- [Task details]: Make an exact copy of every entry, from the first line to the last.

- [Input material]:

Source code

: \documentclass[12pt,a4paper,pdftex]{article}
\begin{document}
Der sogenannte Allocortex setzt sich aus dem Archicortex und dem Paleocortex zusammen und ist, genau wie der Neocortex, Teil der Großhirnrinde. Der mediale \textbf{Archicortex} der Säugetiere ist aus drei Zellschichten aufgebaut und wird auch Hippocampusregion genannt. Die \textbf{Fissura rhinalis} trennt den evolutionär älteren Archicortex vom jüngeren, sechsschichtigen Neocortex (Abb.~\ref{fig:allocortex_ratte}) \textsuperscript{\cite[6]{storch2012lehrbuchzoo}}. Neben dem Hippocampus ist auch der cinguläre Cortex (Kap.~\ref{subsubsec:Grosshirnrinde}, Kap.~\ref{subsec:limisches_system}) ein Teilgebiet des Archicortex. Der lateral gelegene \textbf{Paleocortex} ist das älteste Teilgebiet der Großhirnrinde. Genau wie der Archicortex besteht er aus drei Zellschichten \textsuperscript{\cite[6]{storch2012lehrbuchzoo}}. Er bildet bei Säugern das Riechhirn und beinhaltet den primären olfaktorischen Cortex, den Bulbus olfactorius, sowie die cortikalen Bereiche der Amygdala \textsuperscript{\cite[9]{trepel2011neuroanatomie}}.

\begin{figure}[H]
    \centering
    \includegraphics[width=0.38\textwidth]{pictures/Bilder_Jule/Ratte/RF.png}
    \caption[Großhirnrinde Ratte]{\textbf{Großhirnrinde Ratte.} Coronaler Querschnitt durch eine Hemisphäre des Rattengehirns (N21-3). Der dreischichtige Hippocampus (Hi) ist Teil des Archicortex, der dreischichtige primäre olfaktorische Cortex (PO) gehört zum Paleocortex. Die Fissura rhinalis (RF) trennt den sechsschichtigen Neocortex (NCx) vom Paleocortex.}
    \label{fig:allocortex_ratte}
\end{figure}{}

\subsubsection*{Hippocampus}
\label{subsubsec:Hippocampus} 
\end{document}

- [Task result]:
Source code

: \documentclass[12pt,a4paper,pdftex]{article}
\begin{document}
Der sogenannte Allocortex setzt sich aus dem Archicortex und dem Paleocortex zusammen und ist, genau wie der Neocortex, Teil der Großhirnrinde. Der mediale \textbf{Archicortex} der Säugetiere ist aus drei Zellschichten aufgebaut und wird auch Hippocampusregion genannt. Die \textbf{Fissura rhinalis} trennt den evolutionär älteren Archicortex vom jüngeren, sechsschichtigen Neocortex (Abb.~\ref{fig:allocortex_ratte}) \textsuperscript{\cite[6]{storch2012lehrbuchzoo}}. Neben dem Hippocampus ist auch der cinguläre Cortex (Kap.~\ref{subsubsec:Grosshirnrinde}, Kap.~\ref{subsec:limisches_system}) ein Teilgebiet des Archicortex. Der lateral gelegene \textbf{Paleocortex} ist das älteste Teilgebiet der Großhirnrinde. Genau wie der Archicortex besteht er aus drei Zellschichten \textsuperscript{\cite[6]{storch2012lehrbuchzoo}}. Er bildet bei Säugern das Riechhirn und beinhaltet den primären olfaktorischen Cortex, den Bulbus olfactorius, sowie die cortikalen Bereiche der Amygdala \textsuperscript{\cite[9]{trepel2011neuroanatomie}}.

\begin{figure}[H]
    \centering
    \includegraphics[width=0.38\textwidth]{pictures/Bilder_Jule/Ratte/RF.png}
    \caption[Großhirnrinde Ratte]{\textbf{Großhirnrinde Ratte.} Coronaler Querschnitt durch eine Hemisphäre des Rattengehirns (N21-3). Der dreischichtige Hippocampus (Hi) ist Teil des Archicortex, der dreischichtige primäre olfaktorische Cortex (PO) gehört zum Paleocortex. Die Fissura rhinalis (RF) trennt den sechsschichtigen Neocortex (NCx) vom Paleocortex.}
    \label{fig:allocortex_ratte}
\end{figure}{}

\subsubsection*{Hippocampus}
\label{subsubsec:Hippocampus} 
\end{document}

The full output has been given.